Source information below:

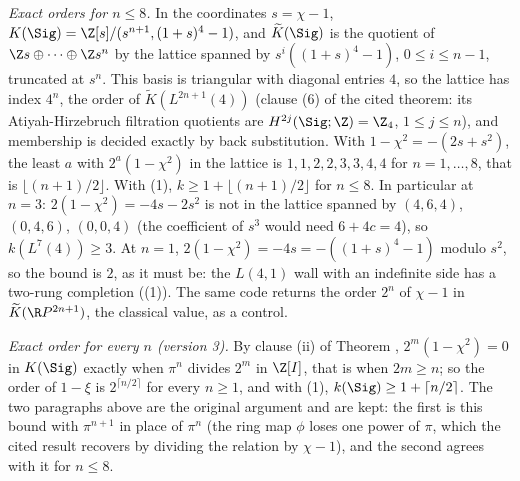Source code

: \emph{Exact orders for $n \leq 8$.} In the coordinates $s = \chi - 1$, $K(\Sig) = \Z[s]/(s^{n+1}, (1+s)^{4} - 1)$, and $\widetilde K(\Sig)$ is the quotient of $\Z s \oplus \dots \oplus \Z s^{n}$ by the lattice spanned by $s^{i}((1+s)^{4} - 1)$, $0 \leq i \leq n - 1$, truncated at $s^{n}$. This basis is triangular with diagonal entries $4$, so the lattice has index $4^{n}$, the order of $\widetilde K(L^{2n+1}(4))$ (clause (6) of the cited theorem: its Atiyah-Hirzebruch filtration quotients are $H^{2j}(\Sig; \Z) = \Z_{4}$, $1 \leq j \leq n$), and membership is decided exactly by back substitution. With $1 - \chi^{2} = -(2s + s^{2})$, the least $a$ with $2^{a}(1 - \chi^{2})$ in the lattice is $1, 1, 2, 2, 3, 3, 4, 4$ for $n = 1, \dots, 8$, that is $\lfloor (n+1)/2 \rfloor$. With (1), $k \geq 1 + \lfloor (n+1)/2 \rfloor$ for $n \leq 8$. In particular at $n = 3$: $2(1 - \chi^{2}) = -4s - 2s^{2}$ is not in the lattice spanned by $(4,6,4)$, $(0,4,6)$, $(0,0,4)$ (the coefficient of $s^{3}$ would need $6 + 4c = 4$), so $k(L^{7}(4)) \geq 3$. At $n = 1$, $2(1 - \chi^{2}) = -4s = -((1+s)^{4} - 1)$ modulo $s^{2}$, so the bound is $2$, as it must be: the $L(4,1)$ wall with an indefinite side has a two-rung completion ((1)). The same code returns the order $2^{n}$ of $\chi - 1$ in $\widetilde K(\R P^{2n+1})$, the classical value, as a control.

\emph{Exact order for every $n$ (version 3).} By clause (ii) of Theorem , $2^{m}(1 - \chi^{2}) = 0$ in $K(\Sig)$ exactly when $\pi^{n}$ divides $2^{m}$ in $\Z[I]$, that is when $2m \geq n$; so the order of $1 - \xi$ is $2^{\lceil n/2 \rceil}$ for every $n \geq 1$, and with (1), $k(\Sig) \geq 1 + \lceil n/2 \rceil$. The two paragraphs above are the original argument and are kept: the first is this bound with $\pi^{n+1}$ in place of $\pi^{n}$ (the ring map $\phi$ loses one power of $\pi$, which the cited result recovers by dividing the relation by $\chi - 1$), and the second agrees with it for $n \leq 8$.


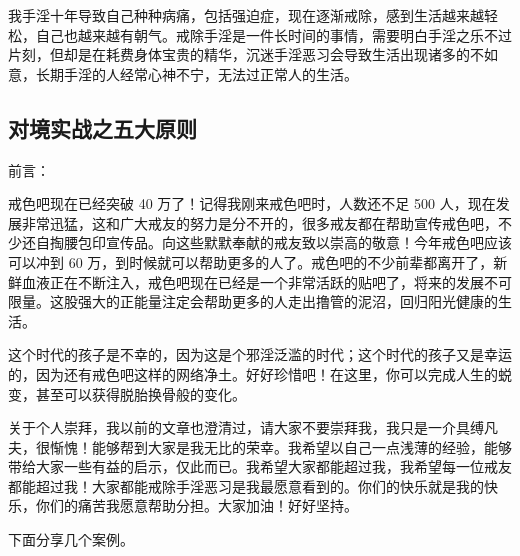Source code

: \begin{case}[强迫症]
    我手淫十年导致自己种种病痛，包括强迫症，现在逐渐戒除，感到生活越来越轻松，自己也越来越有朝气。戒除手淫是一件长时间的事情，需要明白手淫之乐不过片刻，但却是在耗费身体宝贵的精华，沉迷手淫恶习会导致生活出现诸多的不如意，长期手淫的人经常心神不宁，无法过正常人的生活。
\end{case}

\subsection{对境实战之五大原则}

前言：

戒色吧现在已经突破 40 万了！记得我刚来戒色吧时，人数还不足 500 人，现在发展非常迅猛，这和广大戒友的努力是分不开的，很多戒友都在帮助宣传戒色吧，不少还自掏腰包印宣传品。向这些默默奉献的戒友致以崇高的敬意！今年戒色吧应该可以冲到 60 万，到时候就可以帮助更多的人了。戒色吧的不少前辈都离开了，新鲜血液正在不断注入，戒色吧现在已经是一个非常活跃的贴吧了，将来的发展不可限量。这股强大的正能量注定会帮助更多的人走出撸管的泥沼，回归阳光健康的生活。

这个时代的孩子是不幸的，因为这是个邪淫泛滥的时代；这个时代的孩子又是幸运的，因为还有戒色吧这样的网络净土。好好珍惜吧！在这里，你可以完成人生的蜕变，甚至可以获得脱胎换骨般的变化。

关于个人崇拜，我以前的文章也澄清过，请大家不要崇拜我，我只是一介具缚凡夫，很惭愧！能够帮到大家是我无比的荣幸。我希望以自己一点浅薄的经验，能够带给大家一些有益的启示，仅此而已。我希望大家都能超过我，我希望每一位戒友都能超过我！大家都能戒除手淫恶习是我最愿意看到的。你们的快乐就是我的快乐，你们的痛苦我愿意帮助分担。大家加油！好好坚持。

下面分享几个案例。


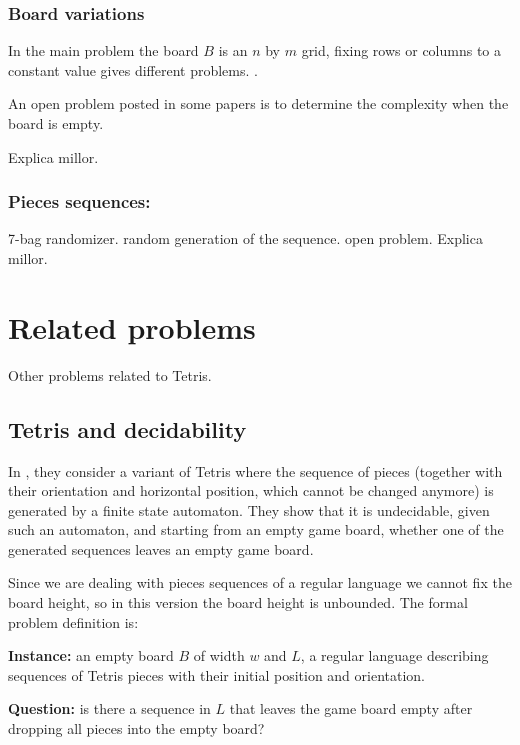 \subsubsection{Board variations}

In the main problem the board $B$ is an $n$ by $m$ grid, fixing rows or columns to a constant value gives different problems. \cite{TCB}.


An open problem posted in some papers is to determine the complexity when the board is empty.

Explica millor.

\subsubsection{Pieces sequences:}

7-bag randomizer. random generation of the sequence. open problem. Explica millor.


\section{Related problems}

Other problems related to Tetris.

\subsection{Tetris and decidability}

In \cite{TAD}, they consider a variant of Tetris where the sequence of pieces (together with their orientation and horizontal position, which cannot be changed anymore) is generated by a finite state automaton. They show that it is undecidable, given such an automaton, and starting from an empty game board, whether one of the generated sequences leaves an empty game board.

Since we are dealing with pieces sequences of a regular language we cannot fix the board height, so in this version the board height is unbounded. The formal problem definition is:

\vspace{1em}
\textbf{Instance:} an empty board $B$ of width $w$ and $L$, a regular language describing sequences of Tetris pieces with their initial position and orientation. 

\textbf{Question:} is there a sequence in $L$ that leaves the game board empty after dropping all pieces into the empty board?
\vspace{1em}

End of Source information.

Word for word, restate all of the entries above and leave each picture out.

Source code

: \emph{Exact orders for $n \leq 8$.} In the coordinates $s = \chi - 1$, $K(\Sig) = \Z[s]/(s^{n+1}, (1+s)^{4} - 1)$, and $\widetilde K(\Sig)$ is the quotient of $\Z s \oplus \dots \oplus \Z s^{n}$ by the lattice spanned by $s^{i}((1+s)^{4} - 1)$, $0 \leq i \leq n - 1$, truncated at $s^{n}$. This basis is triangular with diagonal entries $4$, so the lattice has index $4^{n}$, the order of $\widetilde K(L^{2n+1}(4))$ (clause (6) of the cited theorem: its Atiyah-Hirzebruch filtration quotients are $H^{2j}(\Sig; \Z) = \Z_{4}$, $1 \leq j \leq n$), and membership is decided exactly by back substitution. With $1 - \chi^{2} = -(2s + s^{2})$, the least $a$ with $2^{a}(1 - \chi^{2})$ in the lattice is $1, 1, 2, 2, 3, 3, 4, 4$ for $n = 1, \dots, 8$, that is $\lfloor (n+1)/2 \rfloor$. With (1), $k \geq 1 + \lfloor (n+1)/2 \rfloor$ for $n \leq 8$. In particular at $n = 3$: $2(1 - \chi^{2}) = -4s - 2s^{2}$ is not in the lattice spanned by $(4,6,4)$, $(0,4,6)$, $(0,0,4)$ (the coefficient of $s^{3}$ would need $6 + 4c = 4$), so $k(L^{7}(4)) \geq 3$. At $n = 1$, $2(1 - \chi^{2}) = -4s = -((1+s)^{4} - 1)$ modulo $s^{2}$, so the bound is $2$, as it must be: the $L(4,1)$ wall with an indefinite side has a two-rung completion ((1)). The same code returns the order $2^{n}$ of $\chi - 1$ in $\widetilde K(\R P^{2n+1})$, the classical value, as a control.

\emph{Exact order for every $n$ (version 3).} By clause (ii) of Theorem , $2^{m}(1 - \chi^{2}) = 0$ in $K(\Sig)$ exactly when $\pi^{n}$ divides $2^{m}$ in $\Z[I]$, that is when $2m \geq n$; so the order of $1 - \xi$ is $2^{\lceil n/2 \rceil}$ for every $n \geq 1$, and with (1), $k(\Sig) \geq 1 + \lceil n/2 \rceil$. The two paragraphs above are the original argument and are kept: the first is this bound with $\pi^{n+1}$ in place of $\pi^{n}$ (the ring map $\phi$ loses one power of $\pi$, which the cited result recovers by dividing the relation by $\chi - 1$), and the second agrees with it for $n \leq 8$.


Source code

: \begin{case}[强迫症]
    我手淫十年导致自己种种病痛，包括强迫症，现在逐渐戒除，感到生活越来越轻松，自己也越来越有朝气。戒除手淫是一件长时间的事情，需要明白手淫之乐不过片刻，但却是在耗费身体宝贵的精华，沉迷手淫恶习会导致生活出现诸多的不如意，长期手淫的人经常心神不宁，无法过正常人的生活。
\end{case}

\subsection{对境实战之五大原则}

前言：

戒色吧现在已经突破 40 万了！记得我刚来戒色吧时，人数还不足 500 人，现在发展非常迅猛，这和广大戒友的努力是分不开的，很多戒友都在帮助宣传戒色吧，不少还自掏腰包印宣传品。向这些默默奉献的戒友致以崇高的敬意！今年戒色吧应该可以冲到 60 万，到时候就可以帮助更多的人了。戒色吧的不少前辈都离开了，新鲜血液正在不断注入，戒色吧现在已经是一个非常活跃的贴吧了，将来的发展不可限量。这股强大的正能量注定会帮助更多的人走出撸管的泥沼，回归阳光健康的生活。

这个时代的孩子是不幸的，因为这是个邪淫泛滥的时代；这个时代的孩子又是幸运的，因为还有戒色吧这样的网络净土。好好珍惜吧！在这里，你可以完成人生的蜕变，甚至可以获得脱胎换骨般的变化。

关于个人崇拜，我以前的文章也澄清过，请大家不要崇拜我，我只是一介具缚凡夫，很惭愧！能够帮到大家是我无比的荣幸。我希望以自己一点浅薄的经验，能够带给大家一些有益的启示，仅此而已。我希望大家都能超过我，我希望每一位戒友都能超过我！大家都能戒除手淫恶习是我最愿意看到的。你们的快乐就是我的快乐，你们的痛苦我愿意帮助分担。大家加油！好好坚持。

下面分享几个案例。


 \subsubsection{Board variations}

In the main problem the board $B$ is an $n$ by $m$ grid, fixing rows or columns to a constant value gives different problems. \cite{TCB}.


An open problem posted in some papers is to determine the complexity when the board is empty.

Explica millor.

\subsubsection{Pieces sequences:}

7-bag randomizer. random generation of the sequence. open problem. Explica millor.


\section{Related problems}

Other problems related to Tetris.

\subsection{Tetris and decidability}

In \cite{TAD}, they consider a variant of Tetris where the sequence of pieces (together with their orientation and horizontal position, which cannot be changed anymore) is generated by a finite state automaton. They show that it is undecidable, given such an automaton, and starting from an empty game board, whether one of the generated sequences leaves an empty game board.

Since we are dealing with pieces sequences of a regular language we cannot fix the board height, so in this version the board height is unbounded. The formal problem definition is:

\vspace{1em}
\textbf{Instance:} an empty board $B$ of width $w$ and $L$, a regular language describing sequences of Tetris pieces with their initial position and orientation. 

\textbf{Question:} is there a sequence in $L$ that leaves the game board empty after dropping all pieces into the empty board?
\vspace{1em}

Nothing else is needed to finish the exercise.